Is there any alternative to this cycle of violence in the war against drug trafficking? Putting one money launderer in prison can turn more than 200 gang members against the mafia, says Mexican professor Raúl Benítez:

We have to see who ends up in prison. If it’s just more gang members, the problem will never end. You have to attack the points where the drug trade grows. The money has to be laundered through a bank, through loans to the accounts of entrepreneurs, the middle class, and so on. Only when we attack the criminal economy — those who support it, the corrupt — will we be successful.

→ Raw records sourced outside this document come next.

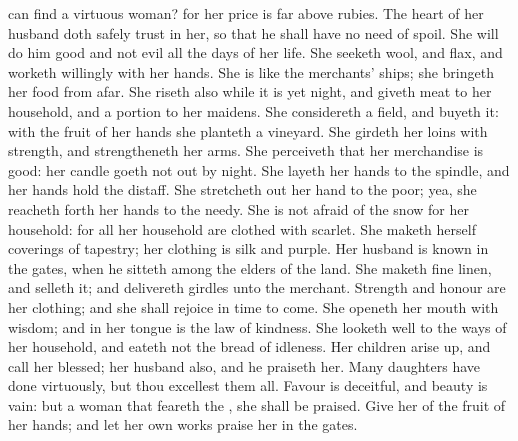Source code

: 
\vspace{-0.15\baselineskip}

 can find a virtuous woman? for her price is far above rubies. The heart of her husband doth safely trust in her, so that he shall have no need of spoil. She will do him good and not evil all the days of her life. She seeketh wool, and flax, and worketh willingly with her hands. She is like the merchants' ships; she bringeth her food from afar. She riseth also while it is yet night, and giveth meat to her household, and a portion to her maidens. She considereth a field, and buyeth it: with the fruit of her hands she planteth a vineyard. She girdeth her loins with strength, and strengtheneth her arms. She perceiveth that her merchandise is good: her candle goeth not out by night. She layeth her hands to the spindle, and her hands hold the distaff. She stretcheth out her hand to the poor; yea, she reacheth forth her hands to the needy. She is not afraid of the snow for her household: for all her household are clothed with scarlet. She maketh herself coverings of tapestry; her clothing is silk and purple. Her husband is known in the gates, when he sitteth among the elders of the land. She maketh fine linen, and selleth it; and delivereth girdles unto the merchant. Strength and honour are her clothing; and she shall rejoice in time to come. She openeth her mouth with wisdom; and in her tongue is the law of kindness. She looketh well to the ways of her household, and eateth not the bread of idleness. Her children arise up, and call her blessed; her husband also, and he praiseth her. Many daughters have done virtuously, but thou excellest them all. Favour is deceitful, and beauty is vain: but a woman that feareth the , she shall be praised. Give her of the fruit of her hands; and let her own works praise her in the gates.


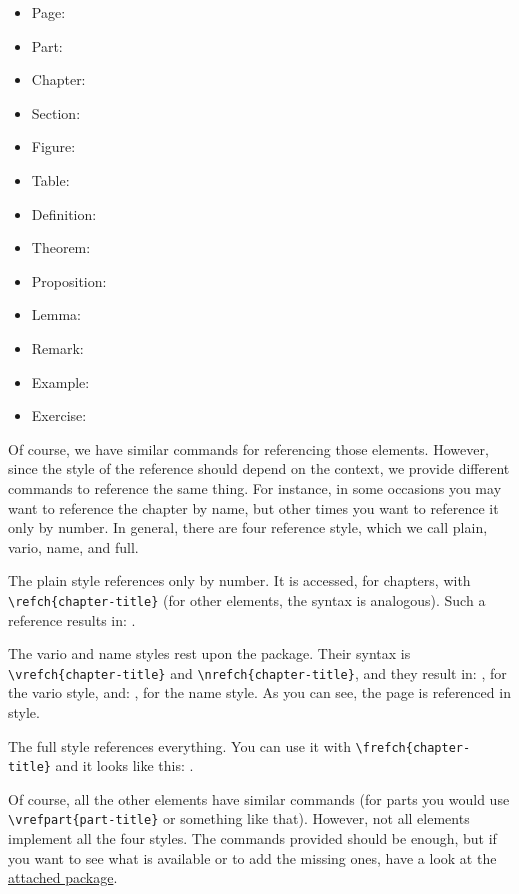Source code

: \begin{multicols}{2}
\setlength{\columnseprule}{0pt}
\begin{itemize}
	\item Page: 
	\item Part: 
	\item Chapter: 
	\item Section: 
	\item Figure: 
	\item Table: 
	\item Definition: 
	\item Theorem: 
	\item Proposition: 
	\item Lemma: 
	\item Remark: 
	\item Example: 
	\item Exercise: 
\end{itemize}
\end{multicols}

Of course, we have similar commands for referencing those elements. 
However, since the style of the reference should depend on the context, 
we provide different commands to reference the same thing. For instance, 
in some occasions you may want to reference the chapter by name, but 
other times you want to reference it only by number. In general, there 
are four reference style, which we call plain, vario, name, and full. 

The plain style references only by number. It is accessed, for chapters, 
with \lstinline|\refch{chapter-title}| (for other elements, the syntax 
is analogous). Such a reference results in: .

The vario and name styles rest upon the  package. 
Their syntax is \lstinline|\vrefch{chapter-title}| and 
\lstinline|\nrefch{chapter-title}|, and they result in: 
, for the vario style, and: , for 
the name style. As you can see, the page is referenced in 
 style.

The full style references everything. You can use it with 
\lstinline|\frefch{chapter-title}| and it looks like this: 
.

Of course, all the other elements have similar commands (\eg for parts 
you would use \lstinline|\vrefpart{part-title}| or something like that). 
However, not all elements implement all the four styles. The commands 
provided should be enough, but if you want to see what is available or 
to add the missing ones, have a look at the 
\href{styles/references.sty}{attached package}.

Given that billions of euro are at stake, an effective anti-drug policy is needed that specifically targets those who profit from this business. However, there is a lack of will to do so. Instead, anti-drug policy mainly goes after the wrong people: the poor.

Cristina Vega is a professor in Ecuador’s capital, Quito, and supports organizations that legally represent those who regularly suffer from hunger and blackmail in prisons, some of whom even end up getting murdered behind bars. “Criminal capitalism has several levels”, says Vega.

At the very bottom are the youth who join gangs. At the very top are those behind the entire Latin American drug trade and the collusion of Mexican drug cartels with Europe and the US. The military and police response of the Ecuadorian government only focuses on the lowest level. The criminal elite, on the other hand, remain untouched. This creates the impression that our security or lack thereof depends on the behaviour of the poorest sectors of the population, not on those in the upper echelons, whom we know to be involved in their own way with the State and its security forces.

If nothing else, this makes the war on the drug mafia a class war waged from above. One thing remains certain, though: continued militarization will not put a stop to the gangs.

This article first appeared in nd.Aktuell in collaboration with the Rosa Luxemburg Foundation. Translated by Guerrilla Media Collective.